═════ Data for review ═════

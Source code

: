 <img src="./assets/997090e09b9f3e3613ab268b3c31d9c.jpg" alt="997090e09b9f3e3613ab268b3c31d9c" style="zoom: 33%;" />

═════
═════ Data for review ═════

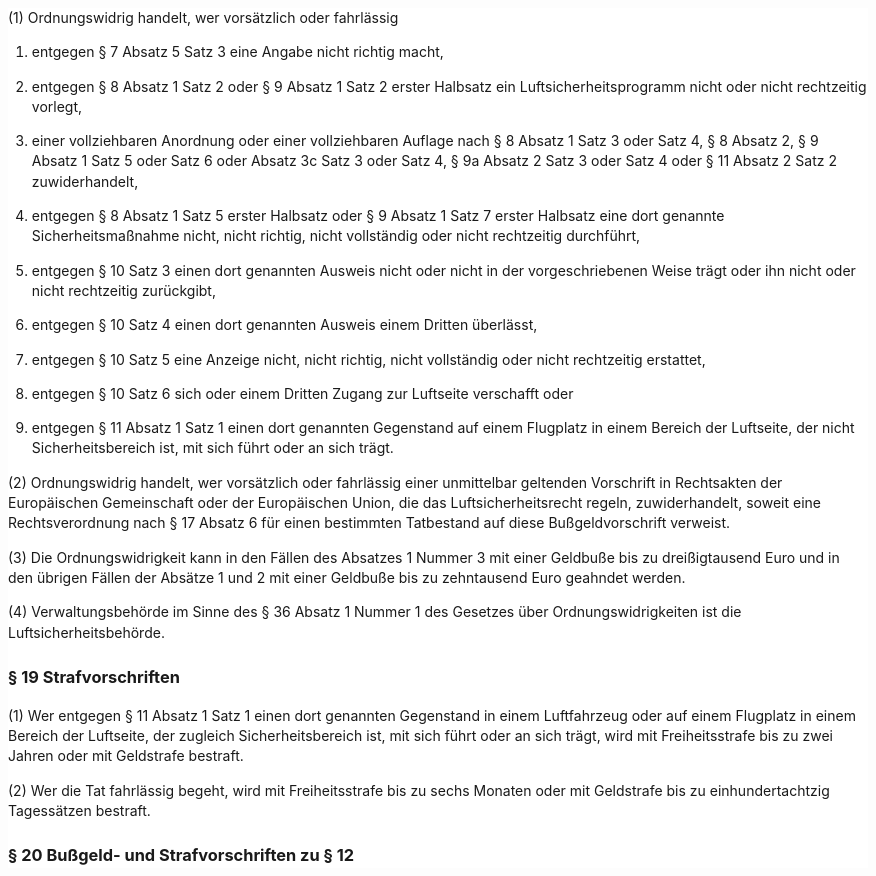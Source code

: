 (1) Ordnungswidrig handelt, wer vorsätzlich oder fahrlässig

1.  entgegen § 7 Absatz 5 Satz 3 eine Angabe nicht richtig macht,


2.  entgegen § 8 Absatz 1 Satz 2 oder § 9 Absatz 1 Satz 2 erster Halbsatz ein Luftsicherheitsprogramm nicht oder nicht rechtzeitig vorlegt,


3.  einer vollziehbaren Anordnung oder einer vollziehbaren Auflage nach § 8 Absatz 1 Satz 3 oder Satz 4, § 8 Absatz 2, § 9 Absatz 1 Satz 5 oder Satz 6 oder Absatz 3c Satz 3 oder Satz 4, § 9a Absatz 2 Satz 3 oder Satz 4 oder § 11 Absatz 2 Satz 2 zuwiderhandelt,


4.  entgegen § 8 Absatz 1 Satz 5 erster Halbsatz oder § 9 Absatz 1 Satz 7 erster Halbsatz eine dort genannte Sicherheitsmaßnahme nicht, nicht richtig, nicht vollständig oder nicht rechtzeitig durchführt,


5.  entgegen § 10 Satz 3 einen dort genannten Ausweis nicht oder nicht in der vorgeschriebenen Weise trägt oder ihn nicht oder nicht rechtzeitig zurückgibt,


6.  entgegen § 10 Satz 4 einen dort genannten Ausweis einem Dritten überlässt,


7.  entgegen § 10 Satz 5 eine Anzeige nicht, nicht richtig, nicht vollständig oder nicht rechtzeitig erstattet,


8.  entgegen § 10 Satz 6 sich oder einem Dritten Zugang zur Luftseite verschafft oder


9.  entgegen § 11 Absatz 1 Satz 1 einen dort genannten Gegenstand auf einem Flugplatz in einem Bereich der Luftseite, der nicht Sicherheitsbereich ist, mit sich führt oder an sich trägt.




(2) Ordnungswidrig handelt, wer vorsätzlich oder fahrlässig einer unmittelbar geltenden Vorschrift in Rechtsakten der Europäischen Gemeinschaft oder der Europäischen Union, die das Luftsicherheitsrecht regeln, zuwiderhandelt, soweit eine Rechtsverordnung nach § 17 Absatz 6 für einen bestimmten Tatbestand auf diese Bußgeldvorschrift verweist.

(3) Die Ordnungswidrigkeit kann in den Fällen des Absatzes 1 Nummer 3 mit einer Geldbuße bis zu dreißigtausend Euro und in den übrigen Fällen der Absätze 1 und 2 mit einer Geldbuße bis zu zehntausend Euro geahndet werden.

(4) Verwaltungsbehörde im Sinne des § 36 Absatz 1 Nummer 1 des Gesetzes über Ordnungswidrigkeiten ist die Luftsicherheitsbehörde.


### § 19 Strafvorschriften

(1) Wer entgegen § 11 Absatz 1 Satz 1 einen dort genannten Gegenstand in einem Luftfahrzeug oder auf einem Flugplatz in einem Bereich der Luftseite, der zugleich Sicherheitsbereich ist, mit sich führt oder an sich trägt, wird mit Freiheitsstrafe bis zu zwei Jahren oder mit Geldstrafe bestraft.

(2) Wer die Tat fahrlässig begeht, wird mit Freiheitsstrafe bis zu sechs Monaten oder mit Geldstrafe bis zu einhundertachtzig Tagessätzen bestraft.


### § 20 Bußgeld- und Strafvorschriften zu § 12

═════

*Work item*: Each line in the listing that contains "Strafvorschriften" should be returned.

*Answer section*:
### § 19 Strafvorschriften
### § 20 Bußgeld- und Strafvorschriften zu § 12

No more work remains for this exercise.